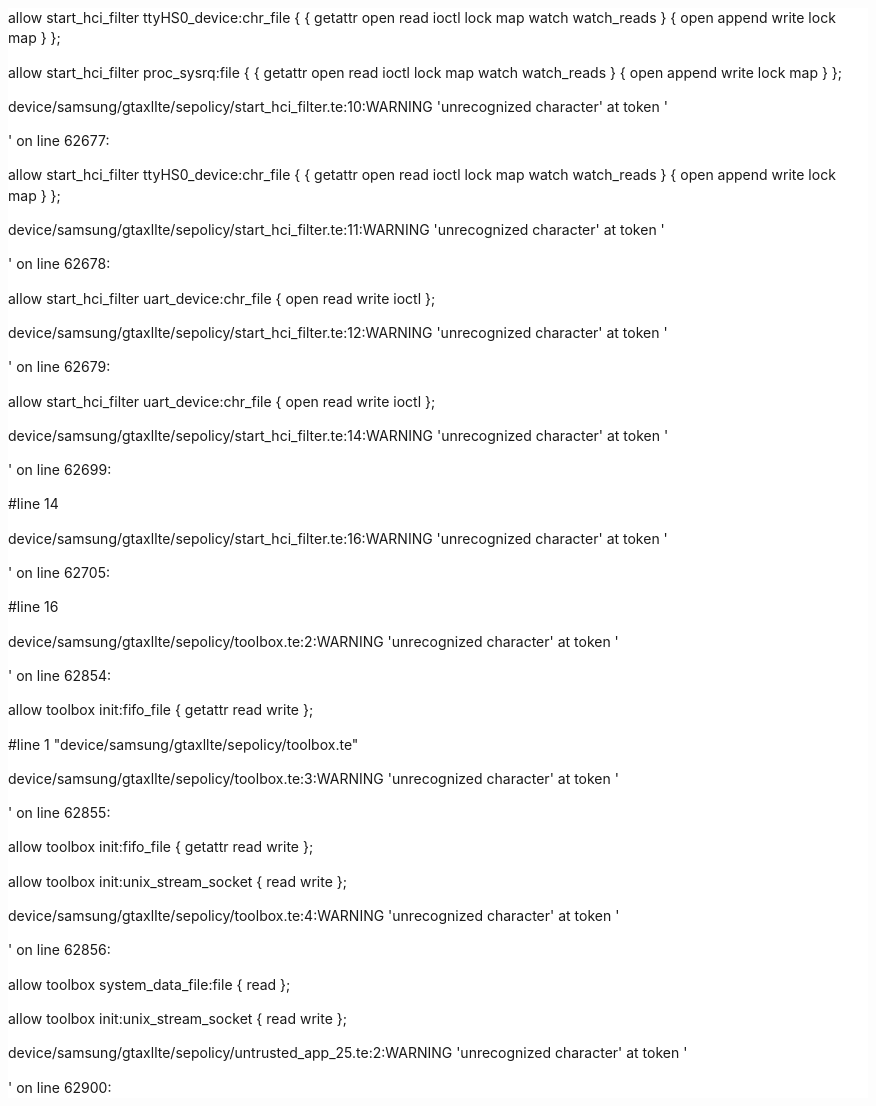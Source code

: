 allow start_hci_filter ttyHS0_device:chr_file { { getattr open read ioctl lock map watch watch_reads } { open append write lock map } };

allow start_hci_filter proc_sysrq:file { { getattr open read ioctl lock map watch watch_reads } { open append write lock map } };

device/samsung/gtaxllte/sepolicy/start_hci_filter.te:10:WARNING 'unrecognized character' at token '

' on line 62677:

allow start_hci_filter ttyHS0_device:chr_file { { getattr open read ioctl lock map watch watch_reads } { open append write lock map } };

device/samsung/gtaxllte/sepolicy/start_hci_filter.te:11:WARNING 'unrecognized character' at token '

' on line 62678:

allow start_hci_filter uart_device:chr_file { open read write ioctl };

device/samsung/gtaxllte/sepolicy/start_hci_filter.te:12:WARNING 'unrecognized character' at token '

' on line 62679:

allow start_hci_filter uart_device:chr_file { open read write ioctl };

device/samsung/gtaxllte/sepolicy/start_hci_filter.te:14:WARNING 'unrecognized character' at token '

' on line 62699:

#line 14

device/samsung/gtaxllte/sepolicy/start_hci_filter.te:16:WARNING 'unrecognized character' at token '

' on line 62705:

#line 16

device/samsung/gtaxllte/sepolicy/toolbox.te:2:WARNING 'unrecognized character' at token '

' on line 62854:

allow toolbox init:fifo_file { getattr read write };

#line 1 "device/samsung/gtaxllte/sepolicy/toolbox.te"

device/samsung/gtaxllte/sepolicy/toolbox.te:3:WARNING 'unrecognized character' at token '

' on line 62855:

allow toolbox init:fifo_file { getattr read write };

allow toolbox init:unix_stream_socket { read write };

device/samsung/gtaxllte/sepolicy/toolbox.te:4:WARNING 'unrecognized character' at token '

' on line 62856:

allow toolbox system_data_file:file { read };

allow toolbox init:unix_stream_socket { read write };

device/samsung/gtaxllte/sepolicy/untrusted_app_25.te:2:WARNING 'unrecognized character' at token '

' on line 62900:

WORK TO COMPLETE —
Each entry should be set down exactly, pictures excluded.

ANSWER BOX —
Source code

: allow start_hci_filter ttyHS0_device:chr_file { { getattr open read ioctl lock map watch watch_reads } { open append write lock map } };

allow start_hci_filter proc_sysrq:file { { getattr open read ioctl lock map watch watch_reads } { open append write lock map } };

device/samsung/gtaxllte/sepolicy/start_hci_filter.te:10:WARNING 'unrecognized character' at token '

' on line 62677:

allow start_hci_filter ttyHS0_device:chr_file { { getattr open read ioctl lock map watch watch_reads } { open append write lock map } };

device/samsung/gtaxllte/sepolicy/start_hci_filter.te:11:WARNING 'unrecognized character' at token '

' on line 62678:

allow start_hci_filter uart_device:chr_file { open read write ioctl };

device/samsung/gtaxllte/sepolicy/start_hci_filter.te:12:WARNING 'unrecognized character' at token '

' on line 62679:

allow start_hci_filter uart_device:chr_file { open read write ioctl };

device/samsung/gtaxllte/sepolicy/start_hci_filter.te:14:WARNING 'unrecognized character' at token '

' on line 62699:

#line 14

device/samsung/gtaxllte/sepolicy/start_hci_filter.te:16:WARNING 'unrecognized character' at token '

' on line 62705:

#line 16

device/samsung/gtaxllte/sepolicy/toolbox.te:2:WARNING 'unrecognized character' at token '

' on line 62854:

allow toolbox init:fifo_file { getattr read write };

#line 1 "device/samsung/gtaxllte/sepolicy/toolbox.te"

device/samsung/gtaxllte/sepolicy/toolbox.te:3:WARNING 'unrecognized character' at token '

' on line 62855:

allow toolbox init:fifo_file { getattr read write };

allow toolbox init:unix_stream_socket { read write };

device/samsung/gtaxllte/sepolicy/toolbox.te:4:WARNING 'unrecognized character' at token '

' on line 62856:

allow toolbox system_data_file:file { read };

allow toolbox init:unix_stream_socket { read write };

device/samsung/gtaxllte/sepolicy/untrusted_app_25.te:2:WARNING 'unrecognized character' at token '

' on line 62900:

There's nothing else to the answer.